Mikie Mahtook (CHW, age 31) has 21 HR’s in 306 AB’s at Charlotte but has only 33 HR’s in 884 major league AB’s.
Josh Lindblom (MIL, age 34) appeared in eight games for the Brewers this year with a 9.72 ERA but he has the best ERA of any AAA pitcher this season at 2.81.
Raynel Espinal (BOS, age 29) just made his first big league appearance after posting a 10-4 record at AAA.
Of course, this is not unique to the players of today. In the days before the Dodgers & Giants left New York, the most popular ballplayer of the Pacific Coast League was a slugging 1B named Steve Bilko. Playing for the Los Angeles Angels from 1955-57, he hit 37, 55 & 56 HR’s while averaging 142 RBI’s. His major league career was intermittent during the 50’s & 60’s as he posted a lifetime BA of .249 with a total 76 HR’s.

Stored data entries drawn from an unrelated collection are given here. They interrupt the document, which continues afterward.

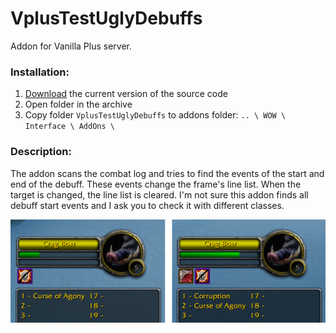 # VplusTestUglyDebuffs
Addon for Vanilla Plus server.

### Installation:
1. [Download](https://github.com/for-wow/VplusTestUglyDebuffs/archive/refs/heads/main.zip) the current version of the source code
2. Open folder in the archive
3. Copy folder `VplusTestUglyDebuffs` to addons folder: `.. \ WOW \ Interface \ AddOns \`

### Description:
The addon scans the combat log and tries to find the events of the start and end of the debuff. These events change the frame's line list. When the target is changed, the line list is cleared. I'm not sure this addon finds all debuff start events and I ask you to check it with different classes.

![Addon screenshot #1](IMG_1.png)
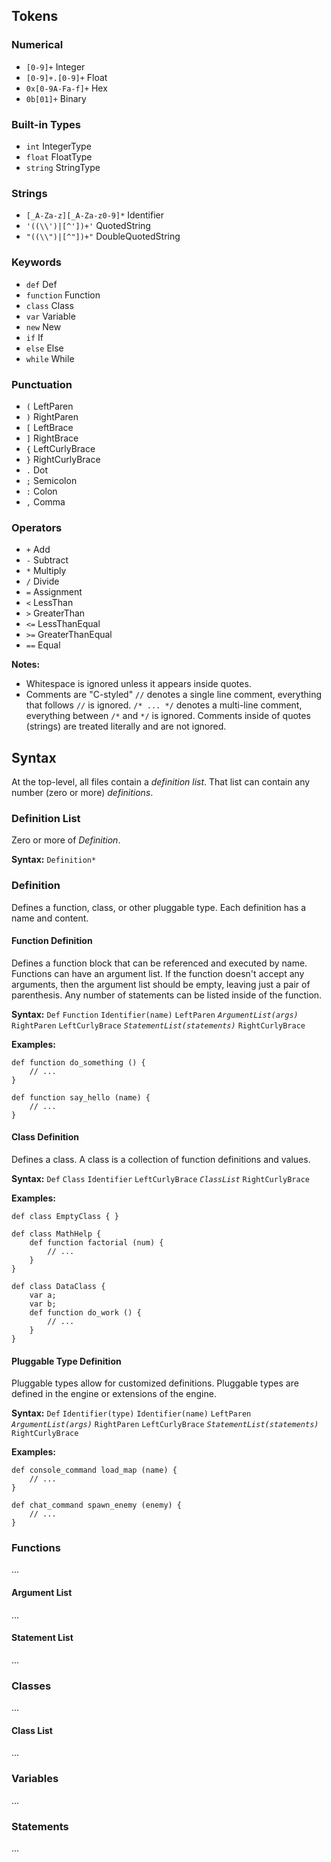 Tokens
------

### Numerical ###

* `[0-9]+` Integer
* `[0-9]+.[0-9]+` Float
* `0x[0-9A-Fa-f]+` Hex
* `0b[01]+` Binary

### Built-in Types ###

* `int` IntegerType
* `float` FloatType
* `string` StringType

### Strings ###

* `[_A-Za-z][_A-Za-z0-9]*` Identifier
* `'((\\')|[^'])+'` QuotedString
* `"((\\")|[^"])+"` DoubleQuotedString

### Keywords ###

* `def` Def
* `function` Function
* `class` Class
* `var` Variable
* `new` New
* `if` If
* `else` Else
* `while` While

### Punctuation ###

* `(` LeftParen
* `)` RightParen
* `[` LeftBrace
* `]` RightBrace
* `{` LeftCurlyBrace
* `}` RightCurlyBrace
* `.` Dot
* `;` Semicolon
* `:` Colon
* `,` Comma

### Operators ###

* `+` Add
* `-` Subtract
* `*` Multiply
* `/` Divide
* `=` Assignment
* `<` LessThan
* `>` GreaterThan
* `<=` LessThanEqual
* `>=` GreaterThanEqual
* `==` Equal

**Notes:**

* Whitespace is ignored unless it appears inside quotes.
* Comments are "C-styled"
	`//` denotes a single line comment, everything that follows `//` is ignored.
	`/* ... */` denotes a multi-line comment, everything between `/*` and `*/` is ignored.
	Comments inside of quotes (strings) are treated literally and are not ignored.


Syntax
------

At the top-level, all files contain a *definition list*. That list can contain any number (zero or more) *definitions*.

### Definition List ###
Zero or more of *Definition*.

**Syntax:**
`Definition*`

### Definition ###
Defines a function, class, or other pluggable type.
Each definition has a name and content.

#### Function Definition ####
Defines a function block that can be referenced and executed by name.
Functions can have an argument list.
If the function doesn't accept any arguments, then the argument list should be empty, leaving just a pair of parenthesis.
Any number of statements can be listed inside of the function.

**Syntax:**
`Def` `Function` `Identifier(name)` `LeftParen` *`ArgumentList(args)`* `RightParen` `LeftCurlyBrace` *`StatementList(statements)`* `RightCurlyBrace`

**Examples:**

	def function do_something () {
		// ...
	}

	def function say_hello (name) {
		// ...
	}  

#### Class Definition ####
Defines a class.
A class is a collection of function definitions and values.

**Syntax:**
`Def` `Class` `Identifier` `LeftCurlyBrace` *`ClassList`* `RightCurlyBrace`

**Examples:**

	def class EmptyClass { }
	
	def class MathHelp {
		def function factorial (num) {
			// ...
		}
	}
	
	def class DataClass {
		var a;
		var b;
		def function do_work ()	{
			// ...
		}
	}

#### Pluggable Type Definition ####
Pluggable types allow for customized definitions.
Pluggable types are defined in the engine or extensions of the engine.

**Syntax:**
`Def` `Identifier(type)` `Identifier(name)` `LeftParen` *`ArgumentList(args)`* `RightParen` `LeftCurlyBrace` *`StatementList(statements)`* `RightCurlyBrace`

**Examples:**

	def console_command load_map (name) {
		// ...
	}
	
	def chat_command spawn_enemy (enemy) {
		// ...
	}

### Functions ###
...

#### Argument List ####
...

#### Statement List ####
...

### Classes ###
...

#### Class List ####
...

### Variables ###
...

### Statements ###
...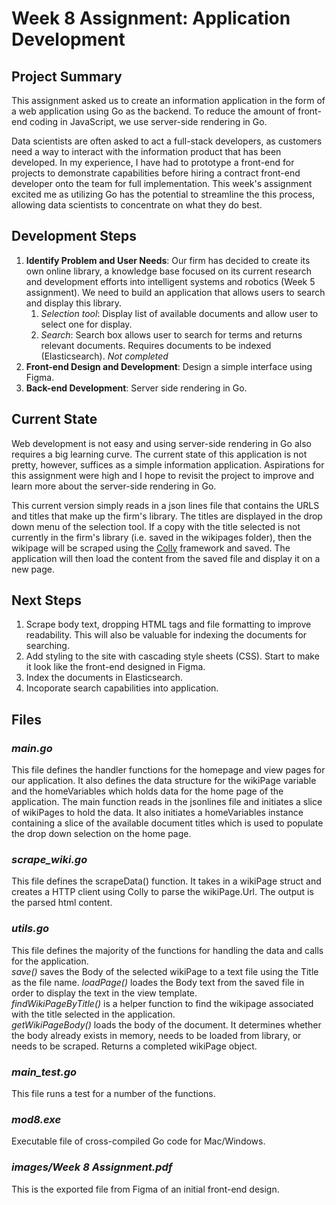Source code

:# Week 8 Assignment: Application Development

## Project Summary
This assignment asked us to create an information application in the form of a web application using Go as the backend. To reduce the amount of front-end coding in JavaScript, we use server-side rendering in Go.

Data scientists are often asked to act a full-stack developers, as customers need a way to interact with the information product that has been developed. In my experience, I have had to prototype a front-end for projects to demonstrate capabilities before hiring a contract front-end developer onto the team for full implementation. This week's assignment excited me as utilizing Go has the potential to streamline the this process, allowing data scientists to concentrate on what they do best.

## Development Steps
1. **Identify Problem and User Needs**: Our firm has decided to create its own online library, a knowledge base focused on its current research and development efforts into intelligent systems and robotics (Week 5 assignment). We need to build an application that allows users to search and display this library.
    1. *Selection tool*: Display list of available documents and allow user to select one for display.
    2. *Search*: Search box allows user to search for terms and returns relevant documents. Requires documents to be indexed (Elasticsearch). *Not completed*
2. **Front-end Design and Development**: Design a simple interface using Figma.
3. **Back-end Development**: Server side rendering in Go.

## Current State
Web development is not easy and using server-side rendering in Go also requires a big learning curve. The current state of this application is not pretty, however, suffices as a simple information application. Aspirations for this assignment were high and I hope to revisit the project to improve and learn more about the server-side rendering in Go.  

This current version simply reads in a json lines file that contains the URLS and titles that make up the firm's library. The titles are displayed in the drop down menu of the selection tool. If a copy with the title selected is not currently in the firm's library (i.e. saved in the wikipages folder), then the wikipage will be scraped using the [Colly](https://github.com/gocolly/colly) framework and saved. The application will then load the content from the saved file and display it on a new page.

## Next Steps
1. Scrape body text, dropping HTML tags and file formatting to improve readability. This will also be valuable for indexing the documents for searching.
2. Add styling to the site with cascading style sheets (CSS). Start to make it look like the front-end designed in Figma.
3. Index the documents in Elasticsearch. 
4. Incoporate search capabilities into application.

## Files
### *main.go*
This file defines the handler functions for the homepage and view pages for our application. It also defines the data structure for the wikiPage variable and the homeVariables which holds data for the home page of the application. The main function reads in the jsonlines file and initiates a slice of wikiPages to hold the data. It also initiates a homeVariables instance containing a slice of the available document titles which is used to populate the drop down selection on the home page.

### *scrape_wiki.go*
This file defines the scrapeData() function. It takes in a wikiPage struct and creates a HTTP client using Colly to parse the wikiPage.Url. The output is the parsed html content.

### *utils.go*
This file defines the majority of the functions for handling the data and calls for the application.  
*save()* saves the Body of the selected wikiPage to a text file using the Title as the file name. 
*loadPage()* loades the Body text from the saved file in order to display the text in the view template.  
*findWikiPageByTitle()* is a helper function to find the wikipage associated with the title selected in the application.  
*getWikiPageBody()* loads the body of the document. It determines whether the body already exists in memory, needs to be loaded from library, or needs to be scraped. Returns a completed wikiPage object.

### *main_test.go*
This file runs a test for a number of the functions.

### *mod8.exe*
Executable file of cross-compiled Go code for Mac/Windows.

### *images/Week 8 Assignment.pdf*
This is the exported file from Figma of an initial front-end design.


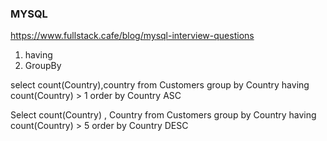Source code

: ### MYSQL 
https://www.fullstack.cafe/blog/mysql-interview-questions

1. having 
2. GroupBy 

select count(Country),country from Customers group by Country having count(Country) > 1 order by Country ASC

Select count(Country) , Country from Customers 
group by Country 
having count(Country) > 5
order by Country DESC 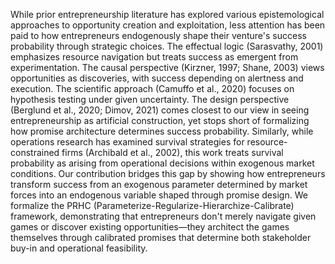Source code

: While prior entrepreneurship literature has explored various epistemological approaches to opportunity creation and exploitation, less attention has been paid to how entrepreneurs endogenously shape their venture's success probability through strategic choices. The effectual logic (Sarasvathy, 2001) emphasizes resource navigation but treats success as emergent from experimentation. The causal perspective (Kirzner, 1997; Shane, 2003) views opportunities as discoveries, with success depending on alertness and execution. The scientific approach (Camuffo et al., 2020) focuses on hypothesis testing under given uncertainty. The design perspective (Berglund et al., 2020; Dimov, 2021) comes closest to our view in seeing entrepreneurship as artificial construction, yet stops short of formalizing how promise architecture determines success probability. Similarly, while operations research has examined survival strategies for resource-constrained firms (Archibald et al., 2002), this work treats survival probability as arising from operational decisions within exogenous market conditions. Our contribution bridges this gap by showing how entrepreneurs transform success from an exogenous parameter determined by market forces into an endogenous variable shaped through promise design. We formalize the PRHC (Parameterize-Regularize-Hierarchize-Calibrate) framework, demonstrating that entrepreneurs don't merely navigate given games or discover existing opportunities—they architect the games themselves through calibrated promises that determine both stakeholder buy-in and operational feasibility.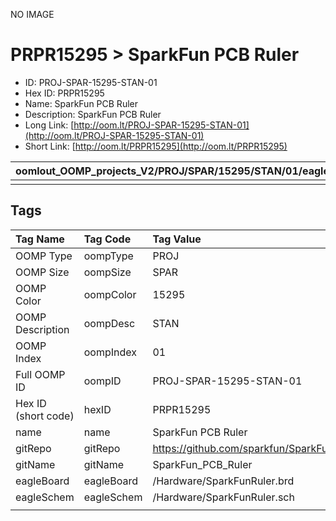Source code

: 


  
NO IMAGE  
# PRPR15295 > SparkFun PCB Ruler

- ID: PROJ-SPAR-15295-STAN-01
- Hex ID: PRPR15295
- Name: SparkFun PCB Ruler
- Description: SparkFun PCB Ruler
- Long Link: [http://oom.lt/PROJ-SPAR-15295-STAN-01](http://oom.lt/PROJ-SPAR-15295-STAN-01)
- Short Link: [http://oom.lt/PRPR15295](http://oom.lt/PRPR15295)
  

|oomlout_OOMP_projects_V2/PROJ/SPAR/15295/STAN/01/eagleImage.png|oomlout_OOMP_projects_V2/PROJ/SPAR/15295/STAN/01/eagleSchemImage.png|oomlout_OOMP_projects_V2/PROJ/SPAR/15295/STAN/01/bomBack.png|oomlout_OOMP_projects_V2/PROJ/SPAR/15295/STAN/01/bomFront.png|
| :---: | :---: | :---: | :---: |
|||||

## Tags
  

|Tag Name|Tag Code|Tag Value|
| :--- | :--- | :--- |
|OOMP Type|oompType|PROJ|
|OOMP Size|oompSize|SPAR|
|OOMP Color|oompColor|15295|
|OOMP Description|oompDesc|STAN|
|OOMP Index|oompIndex|01|
|Full OOMP ID|oompID|PROJ-SPAR-15295-STAN-01|
|Hex ID (short code)|hexID|PRPR15295|
|name|name|SparkFun PCB Ruler|
|gitRepo|gitRepo|https://github.com/sparkfun/SparkFun_PCB_Ruler|
|gitName|gitName|SparkFun_PCB_Ruler|
|eagleBoard|eagleBoard|/Hardware/SparkFunRuler.brd|
|eagleSchem|eagleSchem|/Hardware/SparkFunRuler.sch|
||||
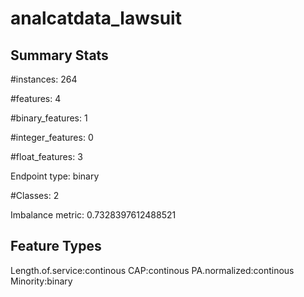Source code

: # analcatdata_lawsuit

## Summary Stats

#instances: 264

#features: 4

  #binary_features: 1

  #integer_features: 0

  #float_features: 3

Endpoint type: binary

#Classes: 2

Imbalance metric: 0.7328397612488521

## Feature Types

 Length.of.service:continous
CAP:continous
PA.normalized:continous
Minority:binary

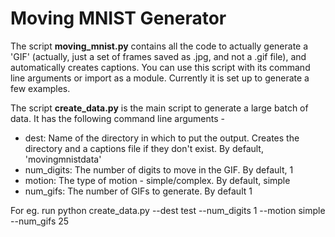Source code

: # Moving MNIST Generator


The script **moving_mnist.py** contains all the code to actually generate a 'GIF' (actually, just a set of frames saved as .jpg, and not a .gif file), and automatically creates captions. You can use this script with its command line arguments or import as a module. Currently it is set up to generate a few examples.

The script **create_data.py** is the main script to generate a large batch of data. It has the following command line arguments -

* dest: Name of the directory in which to put the output. Creates the directory and a captions file if they don't exist. By default, 'movingmnistdata'
* num_digits: The number of digits to move in the GIF.  By default, 1
* motion: The type of motion - simple/complex. By default, simple
* num_gifs: The number of GIFs to generate. By default 1

For eg. run 
    python create_data.py --dest test --num_digits 1 --motion simple --num_gifs 25

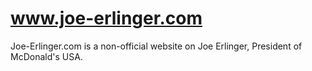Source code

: # www.joe-erlinger.com
Joe-Erlinger.com is a non-official website on Joe Erlinger, President of McDonald's USA.
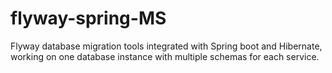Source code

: # flyway-spring-MS
Flyway database migration tools integrated with Spring boot and Hibernate, working on one database instance with multiple schemas for each service.
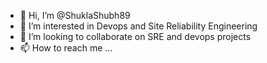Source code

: - 👋 Hi, I’m @ShuklaShubh89
- 👀 I’m interested in Devops and Site Reliability Engineering
- 💞️ I’m looking to collaborate on SRE and devops projects
- 📫 How to reach me ...

<!---
ShuklaShubh89/ShuklaShubh89 is a ✨ special ✨ repository because its `README.md` (this file) appears on your GitHub profile.
You can click the Preview link to take a look at your changes.
--->
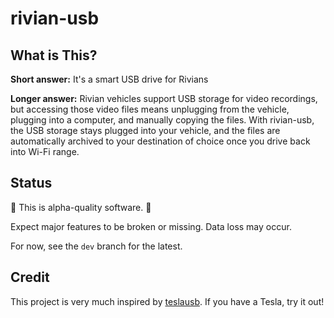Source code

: # rivian-usb

## What is This?

**Short answer:** It's a smart USB drive for Rivians

**Longer answer:** Rivian vehicles support USB storage for video recordings, but
accessing those video files means unplugging from the vehicle, plugging into a
computer, and manually copying the files. With rivian-usb, the USB storage stays
plugged into your vehicle, and the files are automatically archived to your
destination of choice once you drive back into Wi-Fi range.


## Status

:rotating_light: This is alpha-quality software. :rotating_light:

Expect major features to be broken or missing. Data loss may occur.

For now, see the `dev` branch for the latest.

## Credit

This project is very much inspired by [teslausb][1]. If you have a Tesla, try
it out!


[1]: https://github.com/marcone/teslausb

More recently, Mike Hessman set the record in 2015 for lifetime minor league HR’s when he blasted his 433rd round-tripper for AAA Toledo. He was 37 at the time and it was his final season. He only had 223 major league AB’s over the years with 14 HR’s and a .188 BA.
These are the guys who deserve our respect for their fortitude and desire. No Boos…only cheers.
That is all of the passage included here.